++++ Data provided

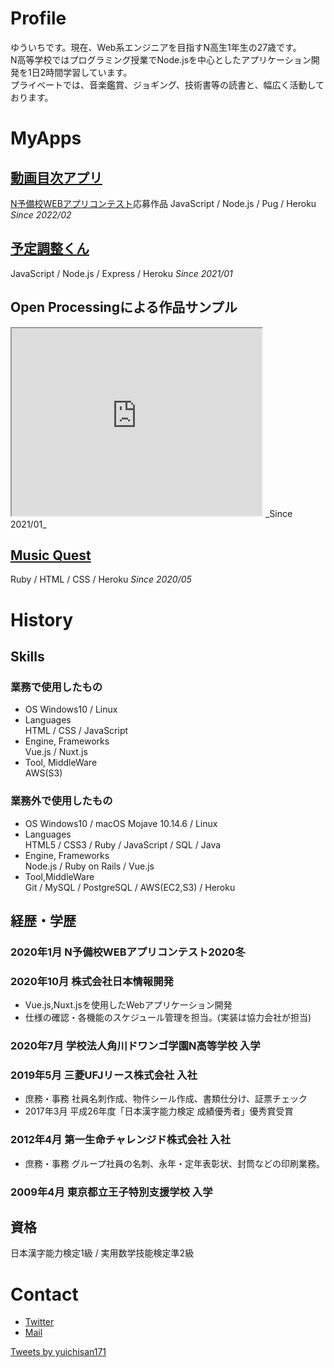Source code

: # Profile
ゆういちです。現在、Web系エンジニアを目指すN高生1年生の27歳です。  
N高等学校ではプログラミング授業でNode.jsを中心としたアプリケーション開発を1日2時間学習しています。  
プライベートでは、音楽鑑賞、ジョギング、技術書等の読書と、幅広く活動しております。　

# MyApps
## [動画目次アプリ](https://arcane-depths-59921.herokuapp.com/posts)
[N予備校WEBアプリコンテスト](https://progedu.github.io/webappcontest/2020/winter/entry/index.html)応募作品
JavaScript / Node.js / Pug / Heroku
_Since 2022/02_

## [予定調整くん](https://calm-atoll-21128.herokuapp.com/)
JavaScript / Node.js / Express / Heroku
_Since 2021/01_

## Open Processingによる作品サンプル
<iframe src="https://www.openprocessing.org/sketch/1052903/embed/" width="400" height="300"></iframe>
_Since 2021/01_

## [Music Quest](https://musicquest.herokuapp.com/)
Ruby / HTML / CSS / Heroku
_Since 2020/05_

# History

## Skills

### 業務で使用したもの
- OS
Windows10 / Linux
- Languages  
HTML / CSS / JavaScript
- Engine, Frameworks  
Vue.js / Nuxt.js
- Tool, MiddleWare  
AWS(S3)

### 業務外で使用したもの

- OS
Windows10 / macOS Mojave 10.14.6 / Linux
- Languages  
HTML5 / CSS3 / Ruby / JavaScript / SQL / Java
- Engine, Frameworks  
Node.js / Ruby on Rails / Vue.js
- Tool,MiddleWare  
Git / MySQL / PostgreSQL / AWS(EC2,S3) / Heroku

## 経歴・学歴

### 2020年1月 N予備校WEBアプリコンテスト2020冬
### 2020年10月 株式会社日本情報開発
- Vue.js,Nuxt.jsを使用したWebアプリケーション開発
- 仕様の確認・各機能のスケジュール管理を担当。(実装は協力会社が担当)
### 2020年7月 学校法人角川ドワンゴ学園N高等学校 入学
### 2019年5月 三菱UFJリース株式会社 入社
- 庶務・事務
  社員名刺作成、物件シール作成、書類仕分け、証票チェック
- 2017年3月 平成26年度「日本漢字能力検定 成績優秀者」優秀賞受賞
### 2012年4月 第一生命チャレンジド株式会社 入社
- 庶務・事務
 グループ社員の名刺、永年・定年表彰状、封筒などの印刷業務。
### 2009年4月 東京都立王子特別支援学校 入学

## 資格
日本漢字能力検定1級 / 実用数学技能検定準2級

# Contact
- [Twitter](https://twitter.com/yuichisan171)
- [Mail](mailto:yuuichi_20n2100080@nnn.ed.jp)

<a class="twitter-timeline" data-width="400" data-height="600" data-theme="light" href="https://twitter.com/yuichisan171?ref_src=twsrc%5Etfw">Tweets by yuichisan171</a> <script async src="https://platform.twitter.com/widgets.js" charset="utf-8"></script>
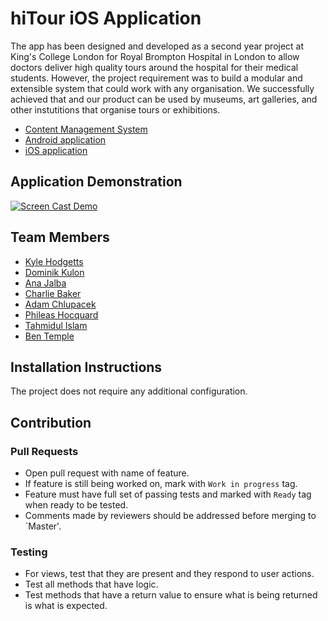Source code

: # hiTour iOS Application

The app has been designed and developed as a second year project at King's College London for Royal Brompton Hospital in London to allow doctors deliver high quality tours around the hospital for their medical students. However, the project requirement was to build a modular and extensible system that could work with any organisation. We successfully achieved that and our product can be used by museums, art galleries, and other instutitions that organise tours or exhibitions.

- [Content Management System](https://github.com/KyleHodgetts/project-run-cms)
- [Android application](https://github.com/KyleHodgetts/project-run-android)
- [iOS application](https://github.com/KyleHodgetts/project-run-ios)

## Application Demonstration

[![Screen Cast Demo](http://img.youtube.com/vi/W2CoXSr3UuM/0.jpg)](http://www.youtube.com/watch?v=W2CoXSr3UuM "Screen Cast Demo")

## Team Members
* [Kyle Hodgetts](https://github.com/KyleHodgetts)
* [Dominik Kulon](https://github.com/dkulon)
* [Ana Jalba](https://github.com/AnanaMJ)
* [Charlie Baker](https://github.com/charliebaker)
* [Adam Chlupacek](https://github.com/AdamChlupacek)
* [Phileas Hocquard](https://github.com/groupers)
* [Tahmidul Islam](https://github.com/k1462015)
* [Ben Temple](https://github.com/ben-temple)

## Installation Instructions
The project does not require any additional configuration.

## Contribution

### Pull Requests
* Open pull request with name of feature.
* If feature is still being worked on, mark with `Work in progress` tag.
* Feature must have full set of passing tests and marked with `Ready` tag when ready to be tested.
* Comments made by reviewers should be addressed before merging to `Master'.

### Testing
* For views, test that they are present and they respond to user actions.
* Test all methods that have logic.
* Test methods that have a return value to ensure what is being returned is what is expected.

++++++++

§ **About this task**: Checking the data above line by line, please work out how many lines include "have", and reply with the number only.

§ **Exercise output**: 3